Go through the records and extract every line with the word "emotionengine".
————————
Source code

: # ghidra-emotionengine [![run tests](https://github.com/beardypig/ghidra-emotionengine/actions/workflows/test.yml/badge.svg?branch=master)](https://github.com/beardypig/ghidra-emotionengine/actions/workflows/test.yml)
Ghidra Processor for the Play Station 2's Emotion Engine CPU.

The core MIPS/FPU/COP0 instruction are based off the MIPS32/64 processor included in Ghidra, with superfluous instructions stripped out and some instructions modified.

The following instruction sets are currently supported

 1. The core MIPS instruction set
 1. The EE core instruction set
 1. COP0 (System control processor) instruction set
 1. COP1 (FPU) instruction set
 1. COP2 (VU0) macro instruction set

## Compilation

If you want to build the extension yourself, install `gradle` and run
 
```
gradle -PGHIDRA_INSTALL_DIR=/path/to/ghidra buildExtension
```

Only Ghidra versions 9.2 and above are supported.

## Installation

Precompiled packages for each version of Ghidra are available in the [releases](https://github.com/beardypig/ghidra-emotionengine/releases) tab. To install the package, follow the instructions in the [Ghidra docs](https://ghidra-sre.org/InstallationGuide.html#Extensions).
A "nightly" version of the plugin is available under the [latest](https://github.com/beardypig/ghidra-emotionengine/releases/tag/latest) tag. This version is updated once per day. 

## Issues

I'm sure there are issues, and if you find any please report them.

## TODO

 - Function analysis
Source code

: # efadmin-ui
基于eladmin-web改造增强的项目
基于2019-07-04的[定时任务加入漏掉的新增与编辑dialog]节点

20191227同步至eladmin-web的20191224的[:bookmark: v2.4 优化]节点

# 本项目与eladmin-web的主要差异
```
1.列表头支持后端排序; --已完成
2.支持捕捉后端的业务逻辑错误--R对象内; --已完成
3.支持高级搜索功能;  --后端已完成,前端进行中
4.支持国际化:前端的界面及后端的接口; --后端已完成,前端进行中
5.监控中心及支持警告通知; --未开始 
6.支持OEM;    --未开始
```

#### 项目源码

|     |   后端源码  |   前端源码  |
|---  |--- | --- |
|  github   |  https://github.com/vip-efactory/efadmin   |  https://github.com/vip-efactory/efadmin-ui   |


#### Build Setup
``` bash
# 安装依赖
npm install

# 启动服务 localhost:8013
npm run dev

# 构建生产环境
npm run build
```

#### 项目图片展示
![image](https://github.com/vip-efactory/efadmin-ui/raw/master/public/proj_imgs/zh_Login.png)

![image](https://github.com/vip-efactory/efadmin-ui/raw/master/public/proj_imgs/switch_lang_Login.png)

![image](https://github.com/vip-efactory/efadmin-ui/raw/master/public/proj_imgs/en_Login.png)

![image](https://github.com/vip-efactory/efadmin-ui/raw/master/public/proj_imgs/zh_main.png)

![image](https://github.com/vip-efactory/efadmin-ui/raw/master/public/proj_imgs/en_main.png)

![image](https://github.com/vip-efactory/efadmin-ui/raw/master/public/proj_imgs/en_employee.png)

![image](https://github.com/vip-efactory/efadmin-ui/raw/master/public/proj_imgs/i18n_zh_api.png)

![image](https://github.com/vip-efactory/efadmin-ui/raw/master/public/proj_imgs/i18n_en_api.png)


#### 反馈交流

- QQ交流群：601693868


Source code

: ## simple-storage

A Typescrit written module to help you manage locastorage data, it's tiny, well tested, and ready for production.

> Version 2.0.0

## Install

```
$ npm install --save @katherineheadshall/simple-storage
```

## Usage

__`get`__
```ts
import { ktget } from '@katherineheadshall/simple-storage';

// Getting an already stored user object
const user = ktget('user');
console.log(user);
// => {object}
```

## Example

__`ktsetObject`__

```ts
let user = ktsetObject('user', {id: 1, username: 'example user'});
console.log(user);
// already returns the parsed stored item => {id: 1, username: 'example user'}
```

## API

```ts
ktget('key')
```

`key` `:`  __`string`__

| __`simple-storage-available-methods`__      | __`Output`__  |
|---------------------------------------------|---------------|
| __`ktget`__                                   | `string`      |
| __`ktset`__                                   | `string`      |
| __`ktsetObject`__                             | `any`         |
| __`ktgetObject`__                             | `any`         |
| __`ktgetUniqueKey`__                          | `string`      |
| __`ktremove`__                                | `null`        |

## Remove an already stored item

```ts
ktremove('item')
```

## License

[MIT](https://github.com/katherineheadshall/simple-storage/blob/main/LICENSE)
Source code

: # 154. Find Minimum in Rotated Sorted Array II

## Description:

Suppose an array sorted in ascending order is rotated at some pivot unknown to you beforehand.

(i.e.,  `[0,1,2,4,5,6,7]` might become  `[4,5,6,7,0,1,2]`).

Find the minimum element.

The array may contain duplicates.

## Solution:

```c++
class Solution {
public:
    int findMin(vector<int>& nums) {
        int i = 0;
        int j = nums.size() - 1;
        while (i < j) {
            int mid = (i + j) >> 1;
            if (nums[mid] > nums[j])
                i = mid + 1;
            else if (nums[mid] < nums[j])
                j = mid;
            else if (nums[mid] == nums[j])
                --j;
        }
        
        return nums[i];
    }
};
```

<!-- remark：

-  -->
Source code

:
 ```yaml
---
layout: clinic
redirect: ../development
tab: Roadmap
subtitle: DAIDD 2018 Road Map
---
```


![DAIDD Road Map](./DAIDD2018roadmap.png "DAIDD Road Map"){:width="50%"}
————————
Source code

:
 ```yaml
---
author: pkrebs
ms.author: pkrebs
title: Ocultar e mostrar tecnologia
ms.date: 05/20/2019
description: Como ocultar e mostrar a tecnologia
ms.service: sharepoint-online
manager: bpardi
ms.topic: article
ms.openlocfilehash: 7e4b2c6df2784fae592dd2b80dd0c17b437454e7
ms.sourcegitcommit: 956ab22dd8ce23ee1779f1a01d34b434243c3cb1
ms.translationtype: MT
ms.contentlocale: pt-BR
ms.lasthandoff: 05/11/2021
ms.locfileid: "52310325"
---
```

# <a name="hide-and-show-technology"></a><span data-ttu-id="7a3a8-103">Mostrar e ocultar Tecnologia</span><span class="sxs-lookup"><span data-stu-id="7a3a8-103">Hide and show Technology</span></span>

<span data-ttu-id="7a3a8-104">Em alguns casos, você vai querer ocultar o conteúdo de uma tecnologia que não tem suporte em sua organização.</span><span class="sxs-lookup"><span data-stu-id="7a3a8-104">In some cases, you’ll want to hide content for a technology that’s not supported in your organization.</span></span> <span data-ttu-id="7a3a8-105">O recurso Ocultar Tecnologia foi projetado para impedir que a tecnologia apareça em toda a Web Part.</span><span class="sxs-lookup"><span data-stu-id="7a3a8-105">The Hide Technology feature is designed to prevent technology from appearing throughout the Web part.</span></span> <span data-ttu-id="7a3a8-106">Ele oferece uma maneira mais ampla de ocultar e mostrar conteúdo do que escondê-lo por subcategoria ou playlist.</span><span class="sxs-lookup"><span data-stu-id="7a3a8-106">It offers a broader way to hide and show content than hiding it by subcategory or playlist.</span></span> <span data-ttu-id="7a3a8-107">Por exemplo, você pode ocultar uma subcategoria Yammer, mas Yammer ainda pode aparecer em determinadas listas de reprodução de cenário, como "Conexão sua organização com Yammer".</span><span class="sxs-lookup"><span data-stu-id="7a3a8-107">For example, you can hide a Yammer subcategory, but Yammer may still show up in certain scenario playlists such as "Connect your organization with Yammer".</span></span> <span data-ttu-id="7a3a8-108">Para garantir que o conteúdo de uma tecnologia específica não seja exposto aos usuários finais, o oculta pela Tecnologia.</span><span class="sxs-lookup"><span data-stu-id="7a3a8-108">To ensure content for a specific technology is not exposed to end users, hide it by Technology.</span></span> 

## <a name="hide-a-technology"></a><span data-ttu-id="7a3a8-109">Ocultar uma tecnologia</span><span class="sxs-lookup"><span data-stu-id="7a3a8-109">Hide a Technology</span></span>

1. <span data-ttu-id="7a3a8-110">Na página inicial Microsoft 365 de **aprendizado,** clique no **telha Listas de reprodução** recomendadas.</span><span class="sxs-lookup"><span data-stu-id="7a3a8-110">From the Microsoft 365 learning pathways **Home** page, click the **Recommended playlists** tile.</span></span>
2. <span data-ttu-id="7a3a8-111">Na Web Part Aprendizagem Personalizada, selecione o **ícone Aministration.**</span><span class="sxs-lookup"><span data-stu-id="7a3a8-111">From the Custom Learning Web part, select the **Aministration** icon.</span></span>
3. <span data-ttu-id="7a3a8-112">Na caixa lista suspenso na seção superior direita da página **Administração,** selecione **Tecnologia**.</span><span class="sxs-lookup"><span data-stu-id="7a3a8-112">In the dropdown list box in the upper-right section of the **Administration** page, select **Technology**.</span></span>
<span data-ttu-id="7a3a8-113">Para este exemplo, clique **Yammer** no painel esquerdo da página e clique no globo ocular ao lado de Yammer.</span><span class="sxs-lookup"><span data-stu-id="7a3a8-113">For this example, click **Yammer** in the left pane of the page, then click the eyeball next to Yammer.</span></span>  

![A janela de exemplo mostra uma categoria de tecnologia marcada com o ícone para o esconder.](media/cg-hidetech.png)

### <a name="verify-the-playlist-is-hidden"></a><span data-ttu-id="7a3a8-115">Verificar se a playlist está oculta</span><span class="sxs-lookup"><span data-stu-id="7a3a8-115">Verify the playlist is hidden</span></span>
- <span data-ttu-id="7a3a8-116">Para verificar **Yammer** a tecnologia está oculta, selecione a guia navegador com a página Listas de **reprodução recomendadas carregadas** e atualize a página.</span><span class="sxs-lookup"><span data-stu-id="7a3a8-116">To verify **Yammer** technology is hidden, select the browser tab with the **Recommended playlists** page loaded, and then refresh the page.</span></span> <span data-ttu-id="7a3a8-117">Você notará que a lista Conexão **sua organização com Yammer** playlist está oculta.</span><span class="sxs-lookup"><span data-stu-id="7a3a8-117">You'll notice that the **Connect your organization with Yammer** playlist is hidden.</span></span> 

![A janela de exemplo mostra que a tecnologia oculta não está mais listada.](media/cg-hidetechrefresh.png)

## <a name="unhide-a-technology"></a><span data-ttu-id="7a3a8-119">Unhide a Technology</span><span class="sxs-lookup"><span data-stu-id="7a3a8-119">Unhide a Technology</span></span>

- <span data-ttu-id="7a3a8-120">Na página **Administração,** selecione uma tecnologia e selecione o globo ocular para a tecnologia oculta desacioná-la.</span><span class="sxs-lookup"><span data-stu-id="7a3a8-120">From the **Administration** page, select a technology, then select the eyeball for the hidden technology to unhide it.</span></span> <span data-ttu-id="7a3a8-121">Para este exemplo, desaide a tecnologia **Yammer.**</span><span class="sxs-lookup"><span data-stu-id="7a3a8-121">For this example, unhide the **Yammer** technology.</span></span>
————————
**Expected answer**
: # ghidra-emotionengine [![run tests](https://github.com/beardypig/ghidra-emotionengine/actions/workflows/test.yml/badge.svg?branch=master)](https://github.com/beardypig/ghidra-emotionengine/actions/workflows/test.yml)
Precompiled packages for each version of Ghidra are available in the [releases](https://github.com/beardypig/ghidra-emotionengine/releases) tab. To install the package, follow the instructions in the [Ghidra docs](https://ghidra-sre.org/InstallationGuide.html#Extensions).
A "nightly" version of the plugin is available under the [latest](https://github.com/beardypig/ghidra-emotionengine/releases/tag/latest) tag. This version is updated once per day. 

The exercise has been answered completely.